Task to complete
Search the material and gather each line with "调用方式" in it.

Task material
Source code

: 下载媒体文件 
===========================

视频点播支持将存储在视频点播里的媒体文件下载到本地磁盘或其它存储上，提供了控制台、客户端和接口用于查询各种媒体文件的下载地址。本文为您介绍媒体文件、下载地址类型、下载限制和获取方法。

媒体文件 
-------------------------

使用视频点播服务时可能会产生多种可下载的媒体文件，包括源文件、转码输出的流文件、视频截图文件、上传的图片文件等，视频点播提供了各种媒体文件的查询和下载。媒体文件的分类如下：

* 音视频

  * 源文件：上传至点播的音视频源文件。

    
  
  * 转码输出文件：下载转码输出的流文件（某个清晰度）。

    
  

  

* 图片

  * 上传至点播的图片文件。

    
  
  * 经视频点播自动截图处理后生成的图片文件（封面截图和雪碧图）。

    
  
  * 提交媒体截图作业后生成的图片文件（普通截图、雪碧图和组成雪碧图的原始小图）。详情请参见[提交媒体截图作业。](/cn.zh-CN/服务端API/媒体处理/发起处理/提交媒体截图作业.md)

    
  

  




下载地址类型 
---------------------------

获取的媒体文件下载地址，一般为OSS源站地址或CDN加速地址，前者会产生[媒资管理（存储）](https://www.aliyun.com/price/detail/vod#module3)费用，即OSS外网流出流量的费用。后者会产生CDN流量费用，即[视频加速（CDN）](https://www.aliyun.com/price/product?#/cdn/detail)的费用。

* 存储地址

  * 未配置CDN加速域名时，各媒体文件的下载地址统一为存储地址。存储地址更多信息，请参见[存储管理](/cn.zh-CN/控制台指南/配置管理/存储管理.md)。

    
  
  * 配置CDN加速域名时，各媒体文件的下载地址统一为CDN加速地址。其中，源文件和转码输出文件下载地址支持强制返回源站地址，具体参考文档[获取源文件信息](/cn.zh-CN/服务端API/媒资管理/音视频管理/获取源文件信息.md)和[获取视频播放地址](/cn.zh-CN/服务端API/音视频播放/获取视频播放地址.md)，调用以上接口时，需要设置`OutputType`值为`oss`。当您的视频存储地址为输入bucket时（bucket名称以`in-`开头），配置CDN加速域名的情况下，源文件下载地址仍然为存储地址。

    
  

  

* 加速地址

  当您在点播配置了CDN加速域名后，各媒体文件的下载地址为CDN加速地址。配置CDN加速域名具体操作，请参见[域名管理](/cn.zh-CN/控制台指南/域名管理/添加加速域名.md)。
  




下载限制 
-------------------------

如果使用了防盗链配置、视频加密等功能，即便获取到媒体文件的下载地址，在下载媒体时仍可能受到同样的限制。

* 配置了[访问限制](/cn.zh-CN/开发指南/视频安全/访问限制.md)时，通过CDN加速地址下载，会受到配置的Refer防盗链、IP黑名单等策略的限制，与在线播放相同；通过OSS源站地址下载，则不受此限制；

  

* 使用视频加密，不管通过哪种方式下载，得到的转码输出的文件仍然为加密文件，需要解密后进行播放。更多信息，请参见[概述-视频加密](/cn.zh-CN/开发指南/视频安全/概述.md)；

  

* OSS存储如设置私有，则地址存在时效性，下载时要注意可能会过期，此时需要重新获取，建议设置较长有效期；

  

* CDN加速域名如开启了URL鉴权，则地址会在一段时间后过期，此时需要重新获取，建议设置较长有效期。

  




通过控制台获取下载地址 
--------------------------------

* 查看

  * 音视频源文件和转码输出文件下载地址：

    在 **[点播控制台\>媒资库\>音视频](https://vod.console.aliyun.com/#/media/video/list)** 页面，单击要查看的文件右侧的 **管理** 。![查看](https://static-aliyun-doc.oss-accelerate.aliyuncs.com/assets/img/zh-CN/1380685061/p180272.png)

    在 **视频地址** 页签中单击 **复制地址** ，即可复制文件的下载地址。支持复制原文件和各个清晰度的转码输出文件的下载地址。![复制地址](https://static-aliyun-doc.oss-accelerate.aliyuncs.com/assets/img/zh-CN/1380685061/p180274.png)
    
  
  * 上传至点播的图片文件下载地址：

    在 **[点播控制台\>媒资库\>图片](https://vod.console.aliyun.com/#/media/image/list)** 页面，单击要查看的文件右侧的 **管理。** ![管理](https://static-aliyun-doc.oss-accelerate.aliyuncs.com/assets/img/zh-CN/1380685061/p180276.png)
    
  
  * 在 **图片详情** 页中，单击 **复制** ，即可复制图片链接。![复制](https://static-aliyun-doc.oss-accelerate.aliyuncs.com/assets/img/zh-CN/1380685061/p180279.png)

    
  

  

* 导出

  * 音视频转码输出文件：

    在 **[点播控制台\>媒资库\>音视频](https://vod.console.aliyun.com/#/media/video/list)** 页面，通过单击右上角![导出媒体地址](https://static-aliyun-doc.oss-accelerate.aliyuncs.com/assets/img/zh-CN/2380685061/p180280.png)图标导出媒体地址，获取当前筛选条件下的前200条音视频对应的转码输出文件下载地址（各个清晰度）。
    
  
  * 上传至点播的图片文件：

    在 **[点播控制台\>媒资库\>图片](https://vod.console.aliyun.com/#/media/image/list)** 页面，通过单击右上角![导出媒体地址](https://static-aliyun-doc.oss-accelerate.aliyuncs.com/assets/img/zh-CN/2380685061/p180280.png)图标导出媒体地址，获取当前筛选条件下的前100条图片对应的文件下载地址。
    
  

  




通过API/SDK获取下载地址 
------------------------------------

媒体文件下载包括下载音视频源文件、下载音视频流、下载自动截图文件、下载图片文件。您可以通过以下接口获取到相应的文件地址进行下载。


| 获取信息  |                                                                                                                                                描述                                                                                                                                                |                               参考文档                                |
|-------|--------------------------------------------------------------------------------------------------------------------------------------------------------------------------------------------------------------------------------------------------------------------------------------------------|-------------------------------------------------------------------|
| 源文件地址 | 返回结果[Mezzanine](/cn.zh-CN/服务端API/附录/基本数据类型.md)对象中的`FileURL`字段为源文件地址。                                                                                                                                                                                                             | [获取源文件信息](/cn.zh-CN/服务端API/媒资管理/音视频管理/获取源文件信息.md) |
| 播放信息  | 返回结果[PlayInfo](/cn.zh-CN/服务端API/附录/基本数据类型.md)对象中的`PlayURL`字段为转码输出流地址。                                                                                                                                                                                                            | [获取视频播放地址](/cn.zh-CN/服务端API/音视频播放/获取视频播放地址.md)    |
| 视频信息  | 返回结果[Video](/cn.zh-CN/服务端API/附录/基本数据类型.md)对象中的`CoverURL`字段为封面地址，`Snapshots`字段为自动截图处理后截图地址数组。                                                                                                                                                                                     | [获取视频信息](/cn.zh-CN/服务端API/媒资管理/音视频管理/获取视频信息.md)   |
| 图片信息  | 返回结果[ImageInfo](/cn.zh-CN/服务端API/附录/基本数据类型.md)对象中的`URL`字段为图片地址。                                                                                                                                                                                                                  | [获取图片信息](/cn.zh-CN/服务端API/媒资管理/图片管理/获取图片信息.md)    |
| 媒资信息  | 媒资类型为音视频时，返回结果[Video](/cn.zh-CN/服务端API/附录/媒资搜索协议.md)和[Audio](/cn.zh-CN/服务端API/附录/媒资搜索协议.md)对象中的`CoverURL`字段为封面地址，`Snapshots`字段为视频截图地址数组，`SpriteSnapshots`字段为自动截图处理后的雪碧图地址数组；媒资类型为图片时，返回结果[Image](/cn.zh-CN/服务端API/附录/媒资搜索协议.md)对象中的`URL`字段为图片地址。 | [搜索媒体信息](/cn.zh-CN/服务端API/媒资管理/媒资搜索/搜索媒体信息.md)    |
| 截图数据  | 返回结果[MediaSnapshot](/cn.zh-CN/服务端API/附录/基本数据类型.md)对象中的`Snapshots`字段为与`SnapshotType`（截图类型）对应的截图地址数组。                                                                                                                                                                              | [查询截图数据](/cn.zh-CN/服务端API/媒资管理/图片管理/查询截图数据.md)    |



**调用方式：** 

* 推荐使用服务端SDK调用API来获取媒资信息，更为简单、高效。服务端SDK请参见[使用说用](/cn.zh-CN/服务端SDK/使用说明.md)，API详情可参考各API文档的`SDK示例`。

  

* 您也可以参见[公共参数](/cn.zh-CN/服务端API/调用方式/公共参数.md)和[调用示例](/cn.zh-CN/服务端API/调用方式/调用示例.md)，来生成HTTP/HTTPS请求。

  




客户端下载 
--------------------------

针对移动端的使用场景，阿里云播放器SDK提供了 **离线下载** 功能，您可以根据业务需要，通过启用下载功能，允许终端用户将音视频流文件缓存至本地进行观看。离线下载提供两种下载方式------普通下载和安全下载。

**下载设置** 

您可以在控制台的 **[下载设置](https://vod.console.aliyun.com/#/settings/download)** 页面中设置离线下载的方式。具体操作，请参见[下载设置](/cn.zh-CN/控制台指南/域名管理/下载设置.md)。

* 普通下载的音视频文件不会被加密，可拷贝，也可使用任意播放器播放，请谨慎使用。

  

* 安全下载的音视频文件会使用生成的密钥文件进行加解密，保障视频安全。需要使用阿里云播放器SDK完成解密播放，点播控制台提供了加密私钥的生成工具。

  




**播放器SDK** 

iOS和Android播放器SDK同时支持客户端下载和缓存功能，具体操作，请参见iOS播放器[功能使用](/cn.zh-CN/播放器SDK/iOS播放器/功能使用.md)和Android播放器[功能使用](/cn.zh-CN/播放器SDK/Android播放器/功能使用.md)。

Expected output
**调用方式：** 
* 您也可以参见[公共参数](/cn.zh-CN/服务端API/调用方式/公共参数.md)和[调用示例](/cn.zh-CN/服务端API/调用方式/调用示例.md)，来生成HTTP/HTTPS请求。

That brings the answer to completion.